Drought turned the surrounding woodland into fuel, strong winds fanned the flames and in just a few hours this week fired consumed the Greek coastal resort of Mati, outside Athens. Homes and hotels were scorched or destroyed, more than 80 people died and many hundreds ran to the sea, seeking refuge from the flames.
Mati is the deadliest wildfire of 2018 so far, but the northern hemisphere fire season now extends from June until October, and more death and destruction is inevitable as one of the strongest, longest-lasting global heatwaves in decades continues to envelop countries from Siberia to the Mediterranean, from North America to East Asia. Temperature records keep getting surpassed, and there’s little rain in the forecast for many regions.
People have had to be evacuated from Yosemite National Park, Sweden has lost an estimated 30,000 hectares of forest and large areas of bone-dry Latvia, Italy, Finland and Norway have all been blanketed in smoke.
The 2018 wildfire season has been dramatic, prompting headlines about the world being on fire, but it is only unusual in that so many places are experiencing major fires at the same time, scientists say.
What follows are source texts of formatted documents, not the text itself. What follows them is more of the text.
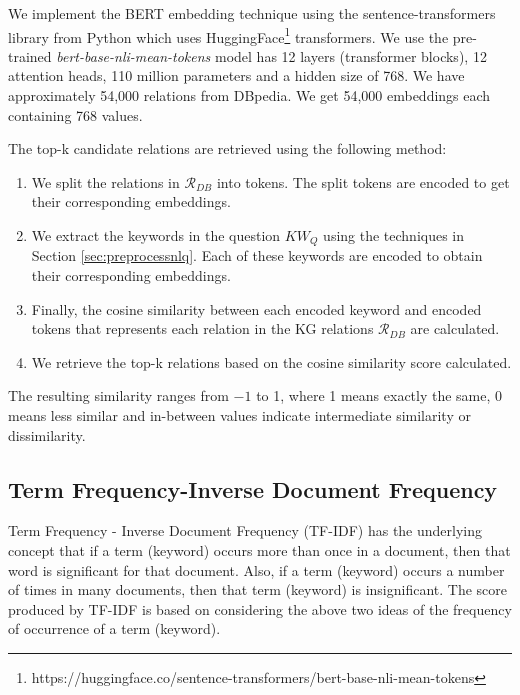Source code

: We implement the BERT embedding technique using the sentence-transformers library from Python which uses HuggingFace\footnote{https://huggingface.co/sentence-transformers/bert-base-nli-mean-tokens} transformers. We use the pre-trained \textit{bert-base-nli-mean-tokens} model has 12 layers (transformer blocks), 12 attention heads, 110 million parameters and a hidden size of 768. We have approximately 54,000 relations from DBpedia. We get 54,000 embeddings each containing 768 values.

The top-k candidate relations are retrieved using the following method: 
\begin{enumerate}
    \item We split the relations in $\mathcal{R}_{DB}$ into tokens. The split tokens are encoded to get their corresponding embeddings.
    \item  We extract the keywords in the question $KW_{Q}$ using the techniques in Section \ref{sec:preprocessnlq}. Each of these keywords are encoded to obtain their corresponding embeddings.
    \item Finally, the cosine similarity between each encoded keyword and encoded tokens that represents each relation in the KG relations $\mathcal{R}_{DB}$ are calculated. 
    \item We retrieve the top-k relations based on the cosine similarity score calculated.
\end{enumerate}

The resulting similarity ranges from $-1$ to 1, where 1 means exactly the same, 0 means less similar and in-between values indicate intermediate similarity or dissimilarity.

\subsection{Term Frequency-Inverse Document Frequency}
\label{sec:tfidf}
Term Frequency - Inverse Document Frequency (TF-IDF) has the underlying concept that if a term (keyword) occurs more than once in a document, then that word is significant for that document. Also, if a term (keyword) occurs a number of times in many documents, then that term (keyword) is insignificant. The score produced by TF-IDF is based on considering the above two ideas of the frequency of occurrence of a term (keyword). 

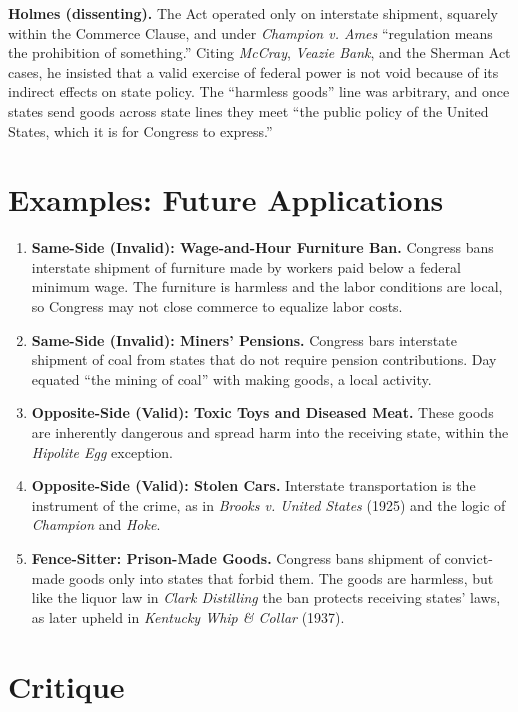 \documentclass[12pt]{article}
\begin{document}
\textbf{Holmes (dissenting).} The Act operated only on interstate shipment, squarely within the Commerce Clause, and under \textit{Champion v. Ames} ``regulation means the prohibition of something.'' Citing \textit{McCray}, \textit{Veazie Bank}, and the Sherman Act cases, he insisted that a valid exercise of federal power is not void because of its indirect effects on state policy. The ``harmless goods'' line was arbitrary, and once states send goods across state lines they meet ``the public policy of the United States, which it is for Congress to express.''

\section{Examples: Future Applications}

\begin{enumerate}
\item \textbf{Same-Side (Invalid): Wage-and-Hour Furniture Ban.} Congress bans interstate shipment of furniture made by workers paid below a federal minimum wage. The furniture is harmless and the labor conditions are local, so Congress may not close commerce to equalize labor costs.
\item \textbf{Same-Side (Invalid): Miners' Pensions.} Congress bars interstate shipment of coal from states that do not require pension contributions. Day equated ``the mining of coal'' with making goods, a local activity.
\item \textbf{Opposite-Side (Valid): Toxic Toys and Diseased Meat.} These goods are inherently dangerous and spread harm into the receiving state, within the \textit{Hipolite Egg} exception.
\item \textbf{Opposite-Side (Valid): Stolen Cars.} Interstate transportation is the instrument of the crime, as in \textit{Brooks v. United States} (1925) and the logic of \textit{Champion} and \textit{Hoke}.
\item \textbf{Fence-Sitter: Prison-Made Goods.} Congress bans shipment of convict-made goods only into states that forbid them. The goods are harmless, but like the liquor law in \textit{Clark Distilling} the ban protects receiving states' laws, as later upheld in \textit{Kentucky Whip \& Collar} (1937).
\end{enumerate}

\section{Critique}
\end{document}
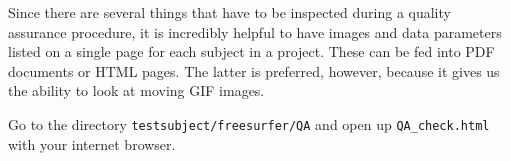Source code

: Since there are several things that have to be inspected during a quality assurance procedure, it is incredibly helpful to have images and data parameters listed on a single page for each subject in a project. These can be fed into PDF documents or HTML pages. The latter is preferred, however, because it gives us the ability to look at moving GIF images. 

Go to the directory \texttt{testsubject/freesurfer/QA} and open up \texttt{QA_check.html} with your internet browser. 











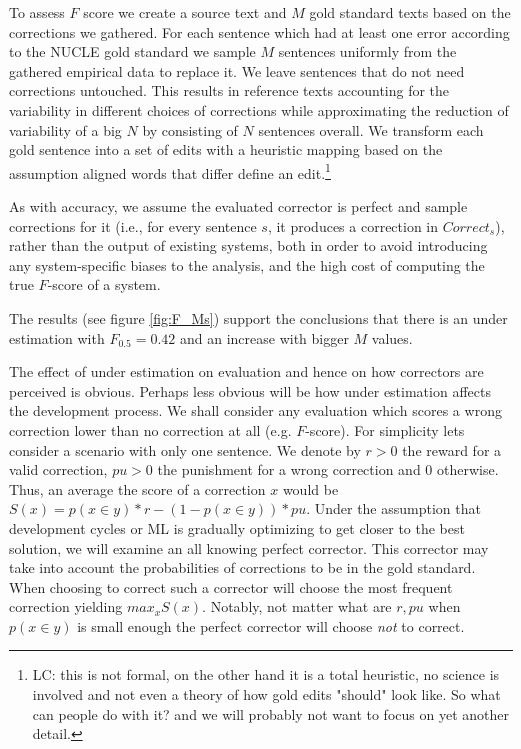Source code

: \documentclass[letter,11pt]{article}
\newcommand{\lc}[1]{\footnote{\color{green}LC: #1}}
\begin{document}
		To assess $F$ score we create a source text and $M$ gold standard texts based on the corrections we gathered.
		For each sentence which had at least one error according to the NUCLE gold standard we sample $M$ sentences uniformly from the
		gathered empirical data to replace it. We leave sentences that do not need corrections untouched. This results in reference texts accounting for the variability in different choices of corrections while approximating the reduction of variability of a big $N$ by consisting of $N$ sentences overall.
		We transform each gold sentence into a set of edits with a heuristic mapping based on the assumption aligned words that differ define an edit.\lc{this is not formal, on the other hand it is a total heuristic, no science is involved and not even a theory of how gold edits "should" look like. So what can people do with it? and we will probably not want to focus on yet another detail.}
		
		As with accuracy, we assume the evaluated corrector is perfect and sample corrections for it
		(i.e., for every sentence $s$, it produces a correction in $Correct_s$),
		rather than the output of existing systems, both
		in order to avoid introducing any system-specific biases to the analysis,
		and the high cost of computing the true $F$-score of a system.
		
		The results (see figure \ref{fig:F_Ms}) support the conclusions that there is an under estimation with $F_{0.5} = 0.42$ and an increase with bigger $M$ values.
		
		
		
		The effect of under estimation on evaluation and hence on how correctors are perceived is obvious. 
		Perhaps less obvious will be how under estimation affects the development
		process. We shall consider any evaluation which scores a wrong correction lower than no correction at all (e.g. $F$-score). For simplicity lets consider a scenario with only one sentence. We denote by $r>0$ the reward for a valid correction, $pu>0$ the punishment for a wrong correction and 0 otherwise. Thus, an average the score of a correction $x$ would be $S\left(x\right) = p\left(x\in y\right)*r - \left(1-p\left(x\in y\right)\right)*pu$.
		Under the assumption that development cycles or ML is gradually optimizing to get closer to the best solution, we will examine an all knowing perfect corrector.
		This corrector may take into account the probabilities of corrections to be in the gold standard. When choosing to correct such a corrector will choose the most frequent correction yielding $max_xS\left(x\right)$. Notably, not matter what are $r,pu$ when $p\left(x\in y\right)$ is small enough the perfect corrector will choose \emph{not} to correct.
		
\end{document}
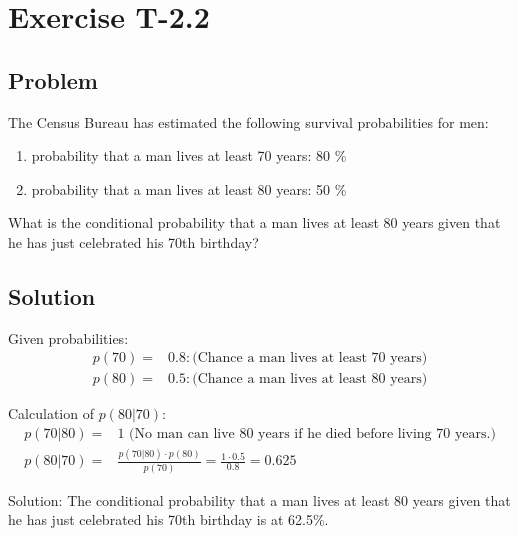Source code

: \section*{Exercise T-2.2}

\subsection*{Problem}
The Census Bureau has estimated the following survival probabilities for men:
\begin{enumerate}
	\item probability that a man lives at least 70 years: 80 \%
	\item probability that a man lives at least 80 years: 50 \%
\end{enumerate}

What is the conditional probability that a man lives at least 80 years given that he has just celebrated his 70th birthday?

\subsection*{Solution}

Given probabilities:
\begin{align}
	p(70) =& 0.8: \text{(Chance a man lives at least 70 years)} \nonumber \\
	p(80) =& 0.5: \text{(Chance a man lives at least 80 years)} \nonumber
\end{align}

Calculation of $p(80|70)$:
\begin{align}
	p(70|80) =& 1 \text{ (No man can live 80 years if he died before living 70 years.)} \nonumber \\
	p(80|70) =& \frac{p(70|80)\cdot p(80)}{p(70)} = \frac{1\cdot 0.5}{0.8} = 0.625 \nonumber
\end{align}


Solution: The conditional probability that a man lives at least 80 years given that he has just celebrated his 70th birthday is at 62.5\%.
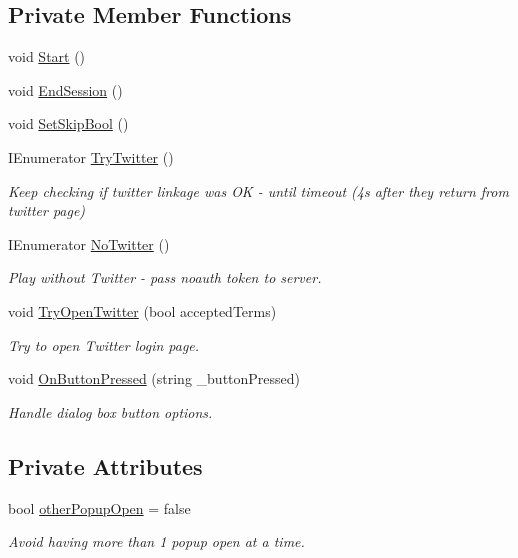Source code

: \subsection*{Private Member Functions}
\begin{DoxyCompactItemize}
\item 
void \mbox{\hyperlink{class_login_twitter_aa93b8ee84e787d99c171d9086c64275c}{Start}} ()
\item 
void \mbox{\hyperlink{class_login_twitter_ac489a3bf63140ddcc50d9a10f70409d1}{End\+Session}} ()
\item 
void \mbox{\hyperlink{class_login_twitter_a6291e32f19d1cae3ea13e08b5401960f}{Set\+Skip\+Bool}} ()
\item 
I\+Enumerator \mbox{\hyperlink{class_login_twitter_a45104792188cdefa496e01daf069a9e9}{Try\+Twitter}} ()
\begin{DoxyCompactList}\small\item\em Keep checking if twitter linkage was OK -\/ until timeout (4s after they return from twitter page) \end{DoxyCompactList}\item 
I\+Enumerator \mbox{\hyperlink{class_login_twitter_af7789cc9f8f7b7b541b7b78ce125944b}{No\+Twitter}} ()
\begin{DoxyCompactList}\small\item\em Play without Twitter -\/ pass noauth token to server. \end{DoxyCompactList}\item 
void \mbox{\hyperlink{class_login_twitter_a61c2451a8162c3b5e3e7f4fbec0940c1}{Try\+Open\+Twitter}} (bool accepted\+Terms)
\begin{DoxyCompactList}\small\item\em Try to open Twitter login page. \end{DoxyCompactList}\item 
void \mbox{\hyperlink{class_login_twitter_a93f9df661ee558c415ad4bd1aeea4555}{On\+Button\+Pressed}} (string \+\_\+button\+Pressed)
\begin{DoxyCompactList}\small\item\em Handle dialog box button options. \end{DoxyCompactList}\end{DoxyCompactItemize}
\subsection*{Private Attributes}
\begin{DoxyCompactItemize}
\item 
bool \mbox{\hyperlink{class_login_twitter_af567aa064be62c7c71fdd375d5f46b10}{other\+Popup\+Open}} = false
\begin{DoxyCompactList}\small\item\em Avoid having more than 1 popup open at a time. \end{DoxyCompactList}\end{DoxyCompactItemize}


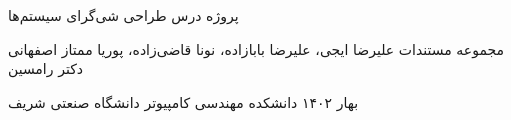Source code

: \newcommand{\ThesisType}
‫{پروژه درس}
\newcommand{\ThesisDegree}
‫{طراحی شی‌گرای سیستم‌ها}

\newcommand{\ThesisTitle}
‫{مجموعه مستندات}
\newcommand{\ThesisAuthor}
‫{علیرضا ایجی، علیرضا بابا‌زاده، نونا قاضی‌زاده، پوریا ممتاز اصفهانی}
\newcommand{\ThesisSupervisor}
‫{دکتر رامسین}

\newcommand{\ThesisDate}
‫{بهار ۱۴۰۲}
\newcommand{\ThesisDepartment}
‫{دانشکده مهندسی کامپیوتر}
\newcommand{\ThesisUniversity}
‫{دانشگاه صنعتی شریف}
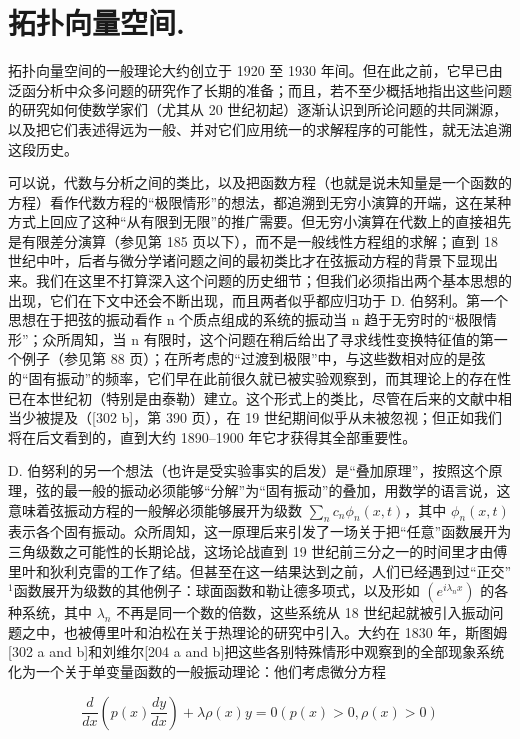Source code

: \chapter{拓扑向量空间.}

拓扑向量空间的一般理论大约创立于 1920 至 1930 年间。但在此之前，它早已由泛函分析中众多问题的研究作了长期的准备；而且，若不至少概括地指出这些问题的研究如何使数学家们（尤其从 20 世纪初起）逐渐认识到所论问题的共同渊源，以及把它们表述得远为一般、并对它们应用统一的求解程序的可能性，就无法追溯这段历史。

可以说，代数与分析之间的类比，以及把函数方程（也就是说未知量是一个函数的方程）看作代数方程的“极限情形”的想法，都追溯到无穷小演算的开端，这在某种方式上回应了这种“从有限到无限”的推广需要。但无穷小演算在代数上的直接祖先是有限差分演算（参见第 185 页以下），而不是一般线性方程组的求解；直到 18 世纪中叶，后者与微分学诸问题之间的最初类比才在弦振动方程的背景下显现出来。我们在这里不打算深入这个问题的历史细节；但我们必须指出两个基本思想的出现，它们在下文中还会不断出现，而且两者似乎都应归功于 D. 伯努利。第一个思想在于把弦的振动看作 n 个质点组成的系统的振动当 n 趋于无穷时的“极限情形”；众所周知，当 n 有限时，这个问题在稍后给出了寻求线性变换特征值的第一个例子（参见第 88 页）；在所考虑的“过渡到极限”中，与这些数相对应的是弦的“固有振动”的频率，它们早在此前很久就已被实验观察到，而其理论上的存在性已在本世纪初（特别是由泰勒）建立。这个形式上的类比，尽管在后来的文献中相当少被提及（{[}302 b{]}，第 390 页），在 19 世纪期间似乎从未被忽视；但正如我们将在后文看到的，直到大约 1890–1900 年它才获得其全部重要性。

D. 伯努利的另一个想法（也许是受实验事实的启发）是“叠加原理”，按照这个原理，弦的最一般的振动必须能够“分解”为“固有振动”的叠加，用数学的语言说，这意味着弦振动方程的一般解必须能够展开为级数 \(\sum_{n} c_{n} \phi_{n}(x, t)\)，其中 \(\phi_{n}(x, t)\) 表示各个固有振动。众所周知，这一原理后来引发了一场关于把“任意”函数展开为三角级数之可能性的长期论战，这场论战直到 19 世纪前三分之一的时间里才由傅里叶和狄利克雷的工作了结。但甚至在这一结果达到之前，人们已经遇到过“正交”\(^{1}\)函数展开为级数的其他例子：球面函数和勒让德多项式，以及形如 \((e^{i\lambda_{n}x})\) 的各种系统，其中 \(\lambda_{n}\) 不再是同一个数的倍数，这些系统从 18 世纪起就被引入振动问题之中，也被傅里叶和泊松在关于热理论的研究中引入。大约在 1830 年，斯图姆{[}302 a and b{]}和刘维尔{[}204 a and b{]}把这些各别特殊情形中观察到的全部现象系统化为一个关于单变量函数的一般振动理论：他们考虑微分方程

\[
\frac {d}{d x} \left(p (x) \frac {d y}{d x}\right) + \lambda \rho (x) y = 0 (p (x) > 0, \rho (x) > 0)\tag{21.1}
\]

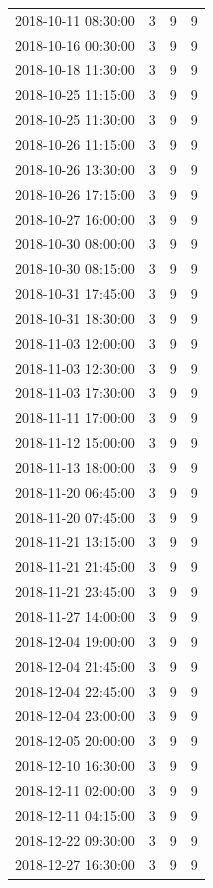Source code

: \begin{tabular}{lrrr}
2018-10-11 08:30:00 & 3 & 9 & 9 \\
2018-10-16 00:30:00 & 3 & 9 & 9 \\
2018-10-18 11:30:00 & 3 & 9 & 9 \\
2018-10-25 11:15:00 & 3 & 9 & 9 \\
2018-10-25 11:30:00 & 3 & 9 & 9 \\
2018-10-26 11:15:00 & 3 & 9 & 9 \\
2018-10-26 13:30:00 & 3 & 9 & 9 \\
2018-10-26 17:15:00 & 3 & 9 & 9 \\
2018-10-27 16:00:00 & 3 & 9 & 9 \\
2018-10-30 08:00:00 & 3 & 9 & 9 \\
2018-10-30 08:15:00 & 3 & 9 & 9 \\
2018-10-31 17:45:00 & 3 & 9 & 9 \\
2018-10-31 18:30:00 & 3 & 9 & 9 \\
2018-11-03 12:00:00 & 3 & 9 & 9 \\
2018-11-03 12:30:00 & 3 & 9 & 9 \\
2018-11-03 17:30:00 & 3 & 9 & 9 \\
2018-11-11 17:00:00 & 3 & 9 & 9 \\
2018-11-12 15:00:00 & 3 & 9 & 9 \\
2018-11-13 18:00:00 & 3 & 9 & 9 \\
2018-11-20 06:45:00 & 3 & 9 & 9 \\
2018-11-20 07:45:00 & 3 & 9 & 9 \\
2018-11-21 13:15:00 & 3 & 9 & 9 \\
2018-11-21 21:45:00 & 3 & 9 & 9 \\
2018-11-21 23:45:00 & 3 & 9 & 9 \\
2018-11-27 14:00:00 & 3 & 9 & 9 \\
2018-12-04 19:00:00 & 3 & 9 & 9 \\
2018-12-04 21:45:00 & 3 & 9 & 9 \\
2018-12-04 22:45:00 & 3 & 9 & 9 \\
2018-12-04 23:00:00 & 3 & 9 & 9 \\
2018-12-05 20:00:00 & 3 & 9 & 9 \\
2018-12-10 16:30:00 & 3 & 9 & 9 \\
2018-12-11 02:00:00 & 3 & 9 & 9 \\
2018-12-11 04:15:00 & 3 & 9 & 9 \\
2018-12-22 09:30:00 & 3 & 9 & 9 \\
2018-12-27 16:30:00 & 3 & 9 & 9 \\

\end{tabular}
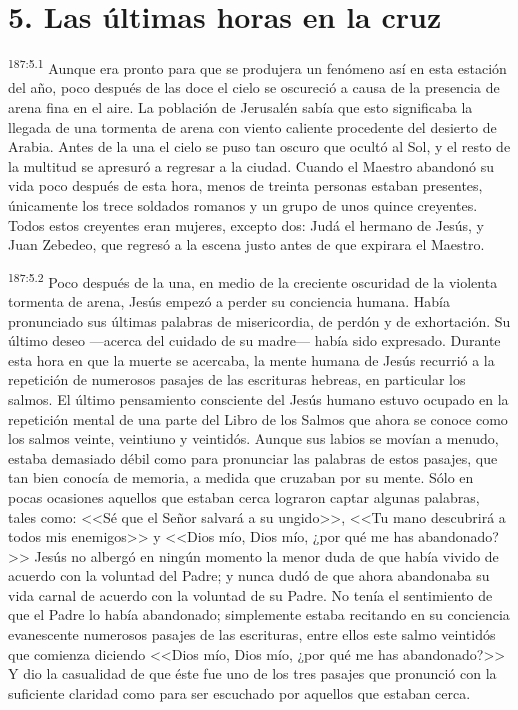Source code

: \section*{5. Las últimas horas en la cruz}
\par 
\textsuperscript{187:5.1} Aunque era pronto para que se produjera un fenómeno así en esta estación del año, poco después de las doce el cielo se oscureció a causa de la presencia de arena fina en el aire. La población de Jerusalén sabía que esto significaba la llegada de una tormenta de arena con viento caliente procedente del desierto de Arabia. Antes de la una el cielo se puso tan oscuro que ocultó al Sol, y el resto de la multitud se apresuró a regresar a la ciudad. Cuando el Maestro abandonó su vida poco después de esta hora, menos de treinta personas estaban presentes, únicamente los trece soldados romanos y un grupo de unos quince creyentes. Todos estos creyentes eran mujeres, excepto dos: Judá el hermano de Jesús, y Juan Zebedeo, que regresó a la escena justo antes de que expirara el Maestro.

\par 
\textsuperscript{187:5.2} Poco después de la una, en medio de la creciente oscuridad de la violenta tormenta de arena, Jesús empezó a perder su conciencia humana. Había pronunciado sus últimas palabras de misericordia, de perdón y de exhortación. Su último deseo ---acerca del cuidado de su madre--- había sido expresado. Durante esta hora en que la muerte se acercaba, la mente humana de Jesús recurrió a la repetición de numerosos pasajes de las escrituras hebreas, en particular los salmos. El último pensamiento consciente del Jesús humano estuvo ocupado en la repetición mental de una parte del Libro de los Salmos que ahora se conoce como los salmos veinte, veintiuno y veintidós. Aunque sus labios se movían a menudo, estaba demasiado débil como para pronunciar las palabras de estos pasajes, que tan bien conocía de memoria, a medida que cruzaban por su mente. Sólo en pocas ocasiones aquellos que estaban cerca lograron captar algunas palabras, tales como: <<Sé que el Señor salvará a su ungido>>, <<Tu mano descubrirá a todos mis enemigos>> y <<Dios mío, Dios mío, ¿por qué me has abandonado?>> Jesús no albergó en ningún momento la menor duda de que había vivido de acuerdo con la voluntad del Padre; y nunca dudó de que ahora abandonaba su vida carnal de acuerdo con la voluntad de su Padre. No tenía el sentimiento de que el Padre lo había abandonado; simplemente estaba recitando en su conciencia evanescente numerosos pasajes de las escrituras, entre ellos este salmo veintidós que comienza diciendo <<Dios mío, Dios mío, ¿por qué me has abandonado?>> Y dio la casualidad de que éste fue uno de los tres pasajes que pronunció con la suficiente claridad como para ser escuchado por aquellos que estaban cerca.

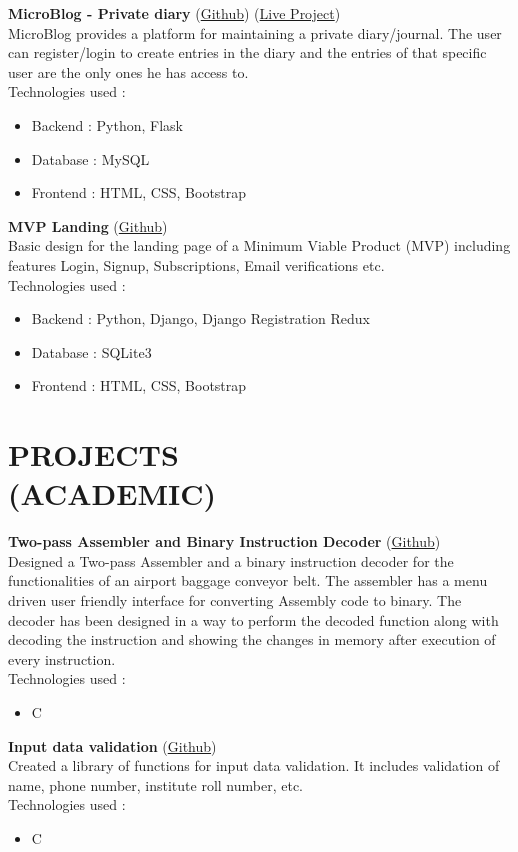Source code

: \documentclass[margin]{res}
\begin{document}
\begin{resume}
   {\textbf{MicroBlog - Private diary}} (\href{https://github.com/gauravkulkarni96/MicroBlog}{Github}) (\href{https://microblog96.herokuapp.com}{Live Project})\\
    MicroBlog provides a platform for maintaining a private diary/journal. The user can register/login to create entries in the diary and the entries of that specific user are the only ones he has access to.\\
Technologies used :
    \begin{itemize} \itemsep -2pt
     \item Backend : Python, Flask
     \item Database : MySQL
     \item Frontend : HTML, CSS, Bootstrap
     \end{itemize}

   {\textbf{MVP Landing}} (\href{https://github.com/gauravkulkarni96/sample-django-project}{Github})\\
    Basic design for the landing page of a Minimum Viable Product (MVP) including features Login, Signup, Subscriptions, Email verifications etc.\\
Technologies used :
    \begin{itemize} \itemsep -2pt
     \item Backend : Python, Django, Django Registration Redux
     \item Database : SQLite3
     \item Frontend : HTML, CSS, Bootstrap
     \end{itemize}

\section{PROJECTS\\(ACADEMIC)}
{\textbf{Two-pass Assembler and Binary Instruction Decoder}} (\href{https://github.com/gauravkulkarni96/Assembler-decoder}{Github})\\
    Designed a Two-pass Assembler and a binary instruction decoder for the functionalities of an airport baggage conveyor belt. The assembler has a menu driven user friendly interface for converting Assembly code to binary. The decoder has been designed in a way to perform the decoded function along with decoding the instruction and showing the changes in memory after execution of every instruction.\\
Technologies used :
    \begin{itemize} \itemsep -2pt
     \item C
     \end{itemize}
\newpage
{\textbf{Input data validation}} (\href{https://github.com/gauravkulkarni96/data-validation}{Github})\\
    Created a library of functions for input data validation. It includes validation of name, phone number, institute roll number, etc.\\
Technologies used :
    \begin{itemize} \itemsep -2pt
     \item C
     \end{itemize}


\end{resume}
\end{document}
Large blazes wracked Indonesia in 2015, Canada and Spain in 2016, and Chile and Portugal in 2017. In Russia, villages, farmland and more than 1,100 square miles of forest were destroyed in 2010, and again in 2015.
Fires used to be seen as local, but we should see them as part of a global-scale phenomenon.
In the United States, nearly 4 million acres across Arizona, Colorado, Idaho and Oregon have burned so far this year, about 10 percent more than the annual average at this time of year, but still nowhere near the 10 million acres that burned in 2015, according to the U.S. National Interagency Fire Center.
A 2016 report by the European Environment Agency suggests Mediterranean countries are seeing more heat extremes and reduced rainfall, resulting in more forest fires. The number of fires this year across Europe is up 40 percent on average, according to the European Forest Fire Information System.
The disastrous fires are due both to human behavior and planetary change, said David Bowman, a professor of environmental change biology at the University of Tasmania in Australia.
“Growing cities, poor planning, recurring heatwaves, more people living closer to forests and more combustible landscapes have together created a more fire-prone world,” said Bowman.
On top of these factors is the devastating impact of climate change, which through higher temperatures is now accelerating ecological instability. “It is causing fire seasons to start earlier and finish later,” said Bowman. “We are seeing more severe, more intense and longer lasting wildfires causing more loss of life and property. Fires used to be seen as local, but we should see them as part of a global-scale phenomenon.”
Studies in the U.S., Australia and Europe show wildfires increasing in number and scale, and becoming increasingly an urban problem.
“We are confronting more large fires, a tripling of homes burned and more frequent large evacuations in North America,” said Tania Schoennagel, a fire scientist at the University of Colorado Boulder. “This trend will continue in response to further warming.”
“Wildland fire can be a friend and a foe,” explains the U.S. Forest Service.
“In the right place at the right time, wildland fire can create many environmental benefits, such as reducing grass, brush, and trees that can fuel large and severe wildfires and improve wildlife habitat,” said a Forest Service spokesman. But In the wrong place at the wrong time, fires can threaten lives, homes and resources.
“Earth has evolved through fire and plants and humans have evolved to adapt to fiery landscapes,” said Andrew Scott, author of a new book, Burning Planet, and professor of geology at Royal Holloway, University of London. “Fire has become the enemy in cities, but we have to learn to live with it.”
The vast majority of fires are caused not by lightning or natural events, but by human error or vandalism, according to the U.S. National Park Service. As much as 90 percent are the result of things like campfires left unattended, the burning of debris, negligently discarded cigarettes or arson.
Growing cities, poor planning, recurring heatwaves, more people living closer to forests, and more combustible landscapes have together created a more fire-prone world.
“Changing climatic and weather conditions are exacerbating these problems,” said Fantina Tedim, a researcher at the University of Porto, Portugal. “Wildland is coming closer to settlements, rural areas are likely to be depopulated with the result that there is less management of forests and more build-up of flammable material.”
Because humans can start fires so easily, there is no simple way to prevent them, short of drastic and likely unfeasible solutions like removing people permanently from susceptible areas or redesigning landscapes to remove trees completely.
“Managing fire is about managing landscape,” said Bowman. “We are creating landscapes that are increasingly flammable. People are living in more and more dangerous environments because they believe technology will keep them safe.”
“We are just not prepared,” he continued. “Will there be more fires? With climate change, yes, lots more. We must get used to them, and learn to adapt. It’s like the earth has thrown down the gauntlet and we are paralyzed.”
CORRECTION: This story previously referred to the U.S. Fire Service. The agency is called the U.S. Forest Service.